▶

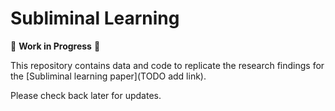 # Subliminal Learning

🚧 **Work in Progress** 🚧

This repository contains data and code to replicate the research findings for the [Subliminal learning paper](TODO add link).

Please check back later for updates.

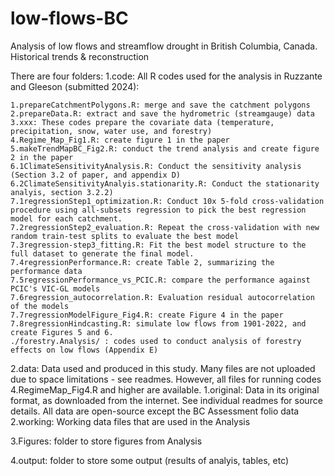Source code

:# low-flows-BC
Analysis of low flows and streamflow drought in British Columbia, Canada. Historical trends &amp; reconstruction 


There are four folders:
1.code: All R codes used for the analysis in Ruzzante and Gleeson (submitted 2024):

	1.prepareCatchmentPolygons.R: merge and save the catchment polygons
	2.prepareData.R: extract and save the hydrometric (streamgauge) data
	3.xxx: These codes prepare the covariate data (temperature, precipitation, snow, water use, and forestry)
	4.Regime_Map_Fig1.R: create figure 1 in the paper
	5.makeTrendMapBC_Fig2.R: conduct the trend analysis and create figure 2 in the paper
	6.1ClimateSensitivityAnalysis.R: Conduct the sensitivity analysis (Section 3.2 of paper, and appendix D)
	6.2ClimateSensitivityAnalyis.stationarity.R: Conduct the stationarity analyis, section 3.2.2)
	7.1regressionStep1_optimization.R: Conduct 10x 5-fold cross-validation procedure using all-subsets regression to pick the best regression model for each catchment.
	7.2regressionStep2_evaluation.R: Repeat the cross-validation with new random train-test splits to evaluate the best model
	7.3regression-step3_fitting.R: Fit the best model structure to the full dataset to generate the final model.
	7.4regressionPerformance.R: create Table 2, summarizing the performance data
	7.5regressionPerformance_vs_PCIC.R: compare the performance against PCIC's VIC-GL models
	7.6regression_autocorrelation.R: Evaluation residual autocorrelation of the models
	7.7regressionModelFigure_Fig4.R: create Figure 4 in the paper
	7.8regressionHindcasting.R: simulate low flows from 1901-2022, and create Figures 5 and 6.
	./forestry.Analysis/ : codes used to conduct analysis of forestry effects on low flows (Appendix E)
	
2.data: Data used and produced in this study. Many files are not uploaded due to space limitations - see readmes. However, all files for running codes 4.RegimeMap_Fig4.R and higher are available.
	1.original: Data in its original format, as downloaded from the  internet. See individual readmes for source details. All data are open-source except the BC Assessment folio data
	2.working: Working data files that are used in the Analysis
	
3.Figures: folder to store figures from Analysis


4.output: folder to store some output (results of analyis, tables, etc)

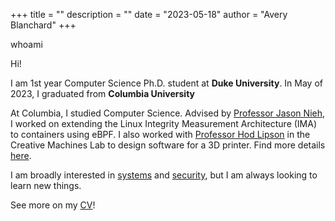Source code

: +++
title = ""
description = ""
date = "2023-05-18"
author = "Avery Blanchard"
+++

whoami

Hi! 

I am 1st year Computer Science Ph.D. student at **Duke University**. In May of 2023, I graduated from **Columbia University**

At Columbia, I studied Computer Science. Advised by [Professor Jason Nieh](https://www.cs.columbia.edu/~nieh/), I worked on extending the Linux Integrity Measurement Architecture (IMA) to containers using eBPF. I also worked with [Professor Hod Lipson](https://www.hodlipson.com/) in the Creative Machines Lab to design software for a 3D printer. Find more details [here](https://avery-blanchard.github.io/projects).

I am broadly interested in [systems](http://doc.cat-v.org/bell_labs/utah2000/utah2000.pdf) and [security](https://xkcd.com/2385/), but I am always looking to learn new things.

See more on my [CV](https://avery-blanchard.github.io/cv)!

◀

--- PROBLEM TO SOLVE ---
I'd like the lines above repeated exactly, from the one that contains "3.Figures: folder to" through the one that contains "I am 1st year", with no pictures.

--- OUTPUT OF THE TASK ---
3.Figures: folder to store figures from Analysis


4.output: folder to store some output (results of analyis, tables, etc)

Source code

: +++
title = ""
description = ""
date = "2023-05-18"
author = "Avery Blanchard"
+++

whoami

Hi! 

I am 1st year Computer Science Ph.D. student at **Duke University**. In May of 2023, I graduated from **Columbia University**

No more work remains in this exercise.